取組・参考事例PDF形式で見る

事例カテゴリ
  • 所定外労働削減
  • 年休取得促進
  • 多様な正社員
  • 朝型の働き方
  • テレワーク

企業名 伊藤忠商事株式会社
所在地 東京本社(東京都港区)/大阪本社(大阪市北区)
社員数 4,343名(2014年4月1日時点)
業種 卸売業
取組の目的 残業ありきの働き方を今一度見直し、所定勤務時間帯(9:00-17:15)での勤務を基本とした上で夜型の残業体質から朝型の勤務へと改め、効率的な働き方の実践を通して、総労働時間の削減を図るもの。
取組の概要 ○トップメッセージ
 本取組は、「多残業体質改善」、「業務効率化を通じた生産性向上」及び「お客様対応徹底」を目指したものである。「働き方改革」を推進していくためには、社員一人ひとりの「意識改革」が何よりも重要である。この取組を着実に進めることが社員の健康増進や女性を中心とした育児等を抱える社員の活躍支援等「メリハリのある働き方」の促進にも繋がるものと考えている。
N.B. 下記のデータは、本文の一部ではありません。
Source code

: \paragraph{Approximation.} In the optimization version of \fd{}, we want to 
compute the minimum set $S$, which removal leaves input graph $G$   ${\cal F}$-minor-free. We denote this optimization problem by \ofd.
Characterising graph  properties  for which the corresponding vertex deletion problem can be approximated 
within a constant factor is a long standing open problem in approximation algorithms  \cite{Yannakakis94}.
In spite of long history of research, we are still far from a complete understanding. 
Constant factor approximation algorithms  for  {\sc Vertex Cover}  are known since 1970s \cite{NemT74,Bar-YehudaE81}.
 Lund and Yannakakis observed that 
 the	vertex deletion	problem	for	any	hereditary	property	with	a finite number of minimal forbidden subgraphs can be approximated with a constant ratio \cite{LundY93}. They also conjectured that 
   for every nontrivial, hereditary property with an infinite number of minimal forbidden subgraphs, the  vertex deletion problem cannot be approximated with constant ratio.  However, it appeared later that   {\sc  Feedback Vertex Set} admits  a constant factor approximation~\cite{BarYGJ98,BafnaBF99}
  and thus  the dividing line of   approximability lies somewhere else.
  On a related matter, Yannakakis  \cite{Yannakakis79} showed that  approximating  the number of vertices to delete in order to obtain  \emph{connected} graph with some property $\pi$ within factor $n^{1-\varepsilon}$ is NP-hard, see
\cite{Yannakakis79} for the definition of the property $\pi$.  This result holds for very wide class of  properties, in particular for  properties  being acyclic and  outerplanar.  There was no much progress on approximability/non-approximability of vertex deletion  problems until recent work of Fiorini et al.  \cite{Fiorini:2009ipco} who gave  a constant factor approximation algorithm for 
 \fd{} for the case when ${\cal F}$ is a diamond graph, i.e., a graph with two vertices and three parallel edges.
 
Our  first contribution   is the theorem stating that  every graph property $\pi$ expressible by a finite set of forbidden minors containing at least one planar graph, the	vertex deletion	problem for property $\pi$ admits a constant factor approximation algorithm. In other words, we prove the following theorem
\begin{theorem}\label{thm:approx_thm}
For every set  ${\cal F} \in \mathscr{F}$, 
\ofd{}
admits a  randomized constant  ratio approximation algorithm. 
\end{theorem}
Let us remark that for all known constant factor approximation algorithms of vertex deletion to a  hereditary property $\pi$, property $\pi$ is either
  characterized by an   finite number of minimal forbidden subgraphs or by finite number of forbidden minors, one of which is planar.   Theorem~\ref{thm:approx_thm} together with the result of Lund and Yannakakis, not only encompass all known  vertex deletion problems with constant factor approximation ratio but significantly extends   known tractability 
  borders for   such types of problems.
○所定勤務時間帯(9:00~17:15)、休憩時間(12:00~13:00)
○深夜勤務(22:00~5:00)の「禁止」、20:00~22:00における勤務の「原則禁止」。(ただし、やむを得ず20:00以降に勤務が必要な場合は事前申請の上、認める。)
〇20:00以降の勤務が必要な場合は、翌朝9:00前に出社して効率的に業務を推進。
○インセンティブとして、早朝勤務時間(5:00~8:00)は、深夜勤務と同様の割増賃金(一般社員:150%、管理監督者など:25%)を支給。また、健康管理の観点から8:00前始業社員に対し、軽食を無料配布。
○7:50以前始業の場合、5:00~8:00の割増率を8:00~9:00の時間帯にも適用。
○2013年10月からのトライアル期間の効果を踏まえ、2014年4月21日付での労働組合との労使合意に基づき、同年5月1日より正式に導入。
現状とこれまでの取組の効果 トライアル期間中の効果:(2013年10月~2014年3月/対象:国内勤務社員約2,600名)
○入退館状況(昨年度同時期比)
20時以降退館:退館者全体の約30%⇒約7%
22時以降退館:      約10%⇒ほぼ0名(※事前・突発申請者数名のみ)
8時以前入館:入館者全体の約20%⇒約34%
○時間外勤務時間実績(月/平均)(昨年度同時期比)
総合職:49時間11分⇒45時間20分:約4時間減⇒延べ 約2,300時間減
事務職:27時間 3分⇒25時間 5分:約2時間減⇒延べ 約1,050時間減
計:延べ 約3,350時間減  総計(6ヶ月実績):延べ 約20,100時間減
○コスト/月(昨年度同時期比)
・時間外勤務手当:早朝割増含め約7%減…①
・軽食:平均約550名/日(東京:約500名/日、大阪:約50名/日)…②
・全体:時間外勤務手当(含む早朝割増)・軽食コスト含め約4%削減…①+②
○社員の反応
夜の時間を活用してお客様との会食・社内のコミュニケーションの機会創出、家に帰っての家族との団欒、読書等自己啓発に費やす時間が増え、総じて「メリハリのある働き方」の実現に寄与している等、多数の社員から朝型勤務のメリットを実感している、という声があがっている。